Em mais um desdobramento da bem-sucedida Operação Sicário, as forças de segurança de Angra dos Reis obtiveram um avanço crucial na elucidação de um brutal homicídio ocorrido no bairro Manguinho. Policiais Civis da 166ª DP (Angra dos Reis), em uma ação integrada e estratégica com Policiais Militares do 33º BPM, deram cumprimento, no final da tarde do dia 15, ao mandado de prisão temporária expedido em desfavor de Juciane Érika da Silva, mais conhecida como "JUCINHA".

A captura da acusada, que representa a segunda prisão de grande relevância na Operação Sicário esta semana, ocorreu na movimentada Rua Francisco Alves de Lima, em frente ao tradicional restaurante "Amarelinho", no Centro de Angra dos Reis. A localização de "Jucinha" foi fruto de um trabalho contínuo de inteligência e uma eficaz troca de informações entre os setores de busca das forças de segurança, que contou ainda com o valioso auxílio de denúncias anônimas prestadas por moradores.
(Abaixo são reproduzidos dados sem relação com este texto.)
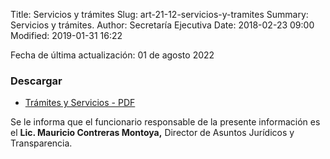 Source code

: Title: Servicios y trámites
Slug: art-21-12-servicios-y-tramites
Summary: Servicios y trámites.
Author: Secretaría Ejecutiva
Date: 2018-02-23 09:00
Modified: 2019-01-31 16:22


Fecha de última actualización: 01 de agosto 2022

<!-- 

	⠀⠀⠀⠀⠀⠀⠀⠀⠀⡤⠶⠶⠶⠶⠤⢤⣀⠀⠀⠀⠀⠀⠀
⠀⠀⠀⠀⠀⠀⠀⠀⠀⠀⠀⠀⠀⠳⠤⠶⠶⠦⠤⣄⡈⠙⠲⣄⠀⠀⠀
⠀⠀⠀⠀⠀⠀⠀⠀⠀⠀⣀⣀⡀⠀⠀⠀⠀⠀⠀⠀⠉⠳⣄⠈⢳⡀⠀
⠀⠀⠀⠀⠀⠀⠀⢀⡴⠋⠁⠀⠉⠑⠦⡀⠀⠀⠀⠀⠀⠀⠈⢳⡀⠹⡄
⠀⠀⠀⠀⠀⠀⢀⡏⠀⠀⣠⡀⠀⠀⠀⠘⡆⠀⠀⠀⠀⠀⠀⠀⢳⣀⡇
⠀⠀⠀⠀⠀⠀⢸⡀⠀⠀⠈⠀⠀⠀⠀⠀⣷⠖⠋⠉⠑⠒⠦⣄⠀⠀⠀
⠀⠀⠀⠀⠀⠀⢠⢧⡀⠀⠀⠀⠀⠀⢀⡼⠁⠀⠀⠀⠀⠀⠀⠈⢧⠀⠀
⠀⠀⣀⡤⠤⢤⣘⢦⡙⠢⠤⢤⡤⠴⠋⡇⠀⠀⠀⠐⠶⠀⠀⠀⢸⠀⠀
⠀⡼⢁⣴⣶⣶⣌⠑⠉⠑⢠⠞⠀⠀⠀⢳⡀⠀⠀⠀⠀⠀⠀⢀⡼⠀⠀
⢸⠁⣿⣿⣿⣿⣷⠷⣄⠀⣏⣀⡴⠊⠀⠀⠙⠦⢄⣀⣀⣀⡤⠚⠁⠀⠀
⠸⡄⣿⣿⣿⣿⣿⣿⡏⢳⣄⣀⠀⠀⠀⠀⠑⢦⣀⣀⣀⡄⠀⠀⠀⠀⠀
⠀⢳⡸⡿⣿⣿⣿⣿⣿⣿⣤⣿⣩⣿⣩⣷⣶⣤⡀⠀⡄⠀⠀⠀⠀⠀⠀
⠀⠀⠱⣝⢿⢻⣿⣿⣿⣿⣿⣿⠻⠿⢿⣿⣿⣿⣿⣦⠹⡄⠀⠀⠀⠀⠀
⠀⠀⠀⠈⠓⠙⢦⣿⠛⣿⣿⣿⣷⣦⠀⠙⣿⣿⣿⣿⡇⡇⠀⠀⠀⠀⠀
⠀⠀⠀⠀⠀⠀⠀⠈⠑⠯⣼⡿⠛⡿⣇⠀⢹⣿⣿⡿⣰⠃⠀⠀⠀⠀⠀
⠀⠀⠀⠀⠀⠀⠀⠀⠀⠀⠀⠈⠙⠓⢛⣒⢛⣋⡩⠞⠁⠀

                       .-.
                      |_:_|
                     /(_Y_)\
.                   ( \/M\/ )
 '.               _.'-/'-'\-'._
   ':           _/.--'[[[[]'--.\_
     ':        /_'  : |::"| :  '.\
       ':     //   ./ |oUU| \.'  :\
         ':  _:'..' \_|___|_/ :   :|
           ':.  .'  |_[___]_|  :.':\
            [::\ |  :  | |  :   ; : \
             '-'   \/'.| |.' \  .;.' |
             |\_    \  '-'   :       |
             |  \    \ .:    :   |   |
             |   \    | '.   :    \  |
             /       \   :. .;       |
            /     |   |  :__/     :  \\
           |  |   |    \:   | \   |   ||
          /    \  : :  |:   /  |__|   /|
          |     : : :_/_|  /'._\  '--|_\
          /___.-/_|-'   \  \
                         '-'⠀⠀⠀⠀⠀
⠀⠀⠀⠀⠀⠀⠀⠀⠀⠀⠀⠀⠀⠀⠀⠉⠁⠀⠀⠀⠀⠀⠀⠀⠀⠀
 -->
### Descargar

* [Trámites y Servicios - PDF](tramites-y-servicios.pdf)

Se le informa que el funcionario responsable de la presente información es el **Lic. Mauricio Contreras Montoya,** Director de Asuntos Jurídicos y Transparencia.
A Trama e a Participação Direta de "Jucinha"

Segundo os elementos de prova meticulosamente reunidos pela 166ª DP, que incluem uma análise minuciosa de circuitos de segurança, depoimentos cruciais e reconhecimentos, "Jucinha" teve uma participação determinante na trama criminosa. Sua atuação consistiu diretamente no auxílio à condução e entrega da vítima aos executores da emboscada fatal.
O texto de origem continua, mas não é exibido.